Microscopic heterogeneity of low cyclic fatigue damage in Ni-based single crystal superalloy DD413

Abstract

The heterogeneous low cyclic fatigue damage level in the Ni-based single crystal superalloy DD413 was quantitatively assessed under the strain control of ±0.8% and ± 1.1%. The specimens subjected to ±0.8% strain amplitude exhibited an almost pure elastic deformation response throughout the entire cyclic loading period. In contrast, the ±1.1% strain-controlled deformed specimen exhibited a gradual increase in plastic strain, rising from 0.046% in the 1st cycle to 0.072% by the 268th cycle. The brittle carbides caused a significant mechanical incompatibility with the matrix.
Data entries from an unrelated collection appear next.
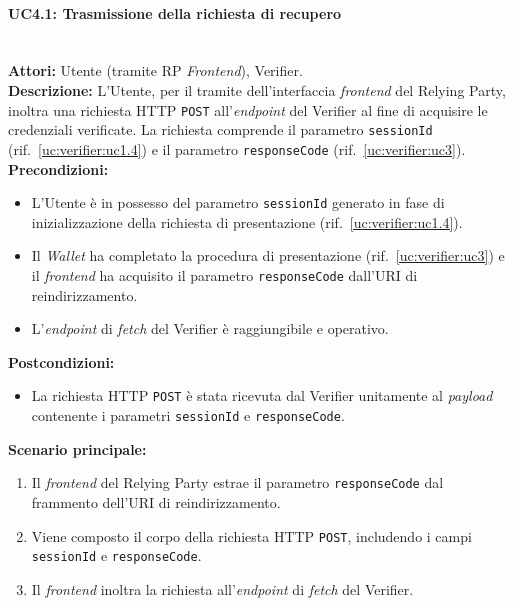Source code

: \paragraph{\large\bfseries UC4.1: Trasmissione della richiesta di recupero}
\label{uc:verifier:uc4.1}
\mbox{}\\
\noindent\textbf{Attori:} Utente (tramite RP \textit{Frontend}), Verifier.
\\
\noindent\textbf{Descrizione:} L'Utente, per il tramite dell'interfaccia \textit{frontend} del Relying Party, inoltra una richiesta HTTP \texttt{POST} all'\textit{endpoint} del Verifier al fine di acquisire le credenziali verificate. La richiesta comprende il parametro \texttt{sessionId} (rif.\ \ref{uc:verifier:uc1.4}) e il parametro \texttt{responseCode} (rif.\ \ref{uc:verifier:uc3}).
\\
\noindent\textbf{Precondizioni:}
\begin{itemize}
    \item L'Utente è in possesso del parametro \texttt{sessionId} generato in fase di inizializzazione della richiesta di presentazione (rif.\ \ref{uc:verifier:uc1.4}).
    \item Il \textit{Wallet} ha completato la procedura di presentazione (rif.\ \ref{uc:verifier:uc3}) e il \textit{frontend} ha acquisito il parametro \texttt{responseCode} dall'URI di reindirizzamento.
    \item L'\textit{endpoint} di \textit{fetch} del Verifier è raggiungibile e operativo.
\end{itemize}
\noindent\textbf{Postcondizioni:}
\begin{itemize}
    \item La richiesta HTTP \texttt{POST} è stata ricevuta dal Verifier unitamente al \textit{payload} contenente i parametri \texttt{sessionId} e \texttt{responseCode}.
\end{itemize}

\noindent\textbf{Scenario principale:}
\begin{enumerate}
    \item Il \textit{frontend} del Relying Party estrae il parametro \texttt{responseCode} dal frammento dell'URI di reindirizzamento.
    \item Viene composto il corpo della richiesta HTTP \texttt{POST}, includendo i campi \texttt{sessionId} e \texttt{responseCode}.
    \item Il \textit{frontend} inoltra la richiesta all'\textit{endpoint} di \textit{fetch} del Verifier.
\end{enumerate}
This was observed through the orientation dispersal over 16° in the {001} pole figure of the ±1.1% specimen, which was substantially broader than the ±0.8% specimen where the dispersion was only 1.2°. The large orientation gradient in the interdendrite (IR) triggered the dispersion of the microstructure-averaged orientation of the ±1.1% specimen, as evidenced by a mean grain reference orientation deviation (GROD) angle three times higher in the IR compared to the dendrite (DR). While the DR and IR of ±0.8% specimen showed similar mean GROD angles. This substantial orientation gradient was sustained by the high density of geometrically necessary dislocations (GNDs) in the IR, which was double that of the DR. Differently, the DR and IR in the ±0.8% specimen exhibited similar mean densities of GNDs. The study suggests that minimizing microstructural heterogeneity at the dendritic scale may enhance the durability of DD413 alloy components when exposed to cyclical stress with greater strain amplitudes.